"""
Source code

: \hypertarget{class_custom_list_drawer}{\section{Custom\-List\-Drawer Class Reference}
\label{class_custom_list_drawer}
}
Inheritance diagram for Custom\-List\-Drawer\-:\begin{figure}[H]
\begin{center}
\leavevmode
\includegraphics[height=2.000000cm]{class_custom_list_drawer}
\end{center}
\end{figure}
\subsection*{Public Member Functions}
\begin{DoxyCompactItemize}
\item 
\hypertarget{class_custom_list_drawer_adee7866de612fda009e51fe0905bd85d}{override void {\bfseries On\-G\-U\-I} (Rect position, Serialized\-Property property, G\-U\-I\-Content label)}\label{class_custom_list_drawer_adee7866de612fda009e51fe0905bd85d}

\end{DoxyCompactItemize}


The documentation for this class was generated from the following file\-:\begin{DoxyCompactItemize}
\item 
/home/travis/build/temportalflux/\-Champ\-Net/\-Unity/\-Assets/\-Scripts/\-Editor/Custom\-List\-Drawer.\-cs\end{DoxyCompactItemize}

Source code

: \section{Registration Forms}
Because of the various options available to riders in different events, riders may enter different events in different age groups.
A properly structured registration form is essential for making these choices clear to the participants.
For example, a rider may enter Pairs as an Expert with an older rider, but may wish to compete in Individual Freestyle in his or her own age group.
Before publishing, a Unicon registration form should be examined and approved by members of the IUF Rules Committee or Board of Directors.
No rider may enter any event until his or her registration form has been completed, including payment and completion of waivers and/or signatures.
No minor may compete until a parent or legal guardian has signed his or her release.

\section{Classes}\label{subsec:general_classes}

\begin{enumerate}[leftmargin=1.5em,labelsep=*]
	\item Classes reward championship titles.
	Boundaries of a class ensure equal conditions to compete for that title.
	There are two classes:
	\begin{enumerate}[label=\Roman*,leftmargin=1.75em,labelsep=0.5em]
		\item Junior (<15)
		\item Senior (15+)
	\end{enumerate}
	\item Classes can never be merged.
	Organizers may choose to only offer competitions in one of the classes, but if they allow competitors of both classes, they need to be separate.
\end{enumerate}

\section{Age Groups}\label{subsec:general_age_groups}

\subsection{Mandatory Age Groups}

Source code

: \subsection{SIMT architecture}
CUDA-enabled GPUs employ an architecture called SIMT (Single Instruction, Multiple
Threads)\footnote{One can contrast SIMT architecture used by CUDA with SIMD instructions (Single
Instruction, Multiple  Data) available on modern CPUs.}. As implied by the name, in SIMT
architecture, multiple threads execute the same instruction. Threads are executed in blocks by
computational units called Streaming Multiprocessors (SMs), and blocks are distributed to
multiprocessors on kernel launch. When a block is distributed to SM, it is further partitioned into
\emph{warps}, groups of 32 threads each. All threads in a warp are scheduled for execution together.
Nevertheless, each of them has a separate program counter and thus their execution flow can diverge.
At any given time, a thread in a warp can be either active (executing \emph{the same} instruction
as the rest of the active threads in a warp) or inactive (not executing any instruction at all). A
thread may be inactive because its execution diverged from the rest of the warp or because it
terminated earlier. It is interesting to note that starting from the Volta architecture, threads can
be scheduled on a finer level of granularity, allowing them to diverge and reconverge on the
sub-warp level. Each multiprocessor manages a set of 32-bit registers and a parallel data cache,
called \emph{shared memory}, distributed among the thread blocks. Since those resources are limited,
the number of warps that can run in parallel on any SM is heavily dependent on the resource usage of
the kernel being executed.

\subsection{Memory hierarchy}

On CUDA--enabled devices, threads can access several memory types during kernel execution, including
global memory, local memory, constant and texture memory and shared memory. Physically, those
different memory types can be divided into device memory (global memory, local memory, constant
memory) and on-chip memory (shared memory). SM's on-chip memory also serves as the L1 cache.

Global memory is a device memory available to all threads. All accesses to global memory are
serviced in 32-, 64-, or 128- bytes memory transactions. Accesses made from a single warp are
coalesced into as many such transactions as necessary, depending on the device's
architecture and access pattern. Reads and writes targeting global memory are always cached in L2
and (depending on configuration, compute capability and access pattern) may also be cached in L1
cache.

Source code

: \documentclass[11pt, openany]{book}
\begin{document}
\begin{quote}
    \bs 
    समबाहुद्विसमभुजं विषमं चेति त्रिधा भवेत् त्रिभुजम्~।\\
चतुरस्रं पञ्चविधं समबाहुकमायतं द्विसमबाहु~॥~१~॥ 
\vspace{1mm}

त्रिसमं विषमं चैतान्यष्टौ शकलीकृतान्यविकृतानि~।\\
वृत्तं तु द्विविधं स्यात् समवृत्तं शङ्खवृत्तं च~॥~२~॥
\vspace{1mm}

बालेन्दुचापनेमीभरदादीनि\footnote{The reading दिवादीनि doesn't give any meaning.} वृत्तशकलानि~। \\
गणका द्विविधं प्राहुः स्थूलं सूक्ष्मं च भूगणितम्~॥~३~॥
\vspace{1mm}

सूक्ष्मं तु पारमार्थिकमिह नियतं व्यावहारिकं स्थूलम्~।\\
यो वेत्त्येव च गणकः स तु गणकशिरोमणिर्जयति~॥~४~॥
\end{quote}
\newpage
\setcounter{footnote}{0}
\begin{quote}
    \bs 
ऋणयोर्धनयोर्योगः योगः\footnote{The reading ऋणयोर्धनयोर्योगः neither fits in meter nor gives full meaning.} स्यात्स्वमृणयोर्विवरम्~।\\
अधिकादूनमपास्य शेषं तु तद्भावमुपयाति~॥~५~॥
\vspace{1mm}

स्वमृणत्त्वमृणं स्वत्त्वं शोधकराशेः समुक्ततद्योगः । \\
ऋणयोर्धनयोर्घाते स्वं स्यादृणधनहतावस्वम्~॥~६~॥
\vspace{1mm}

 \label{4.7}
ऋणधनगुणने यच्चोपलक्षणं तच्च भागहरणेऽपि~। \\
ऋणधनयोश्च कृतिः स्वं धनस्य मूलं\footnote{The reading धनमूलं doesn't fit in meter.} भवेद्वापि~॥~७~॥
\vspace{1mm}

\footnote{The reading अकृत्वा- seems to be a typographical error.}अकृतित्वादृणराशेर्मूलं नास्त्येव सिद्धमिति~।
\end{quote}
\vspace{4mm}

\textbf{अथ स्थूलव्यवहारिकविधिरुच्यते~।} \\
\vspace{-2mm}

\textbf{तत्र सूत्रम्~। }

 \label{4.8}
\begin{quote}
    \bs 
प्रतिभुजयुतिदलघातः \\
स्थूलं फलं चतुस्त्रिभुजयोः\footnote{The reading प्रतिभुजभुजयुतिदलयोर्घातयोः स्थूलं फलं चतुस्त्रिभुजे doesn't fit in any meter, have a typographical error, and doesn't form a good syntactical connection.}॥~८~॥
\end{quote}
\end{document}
"""
_What the task requires_. Would you please copy all lines in the data that contain the word "cached"?

_Result below_.
architecture and access pattern. Reads and writes targeting global memory are always cached in L2
and (depending on configuration, compute capability and access pattern) may also be cached in L1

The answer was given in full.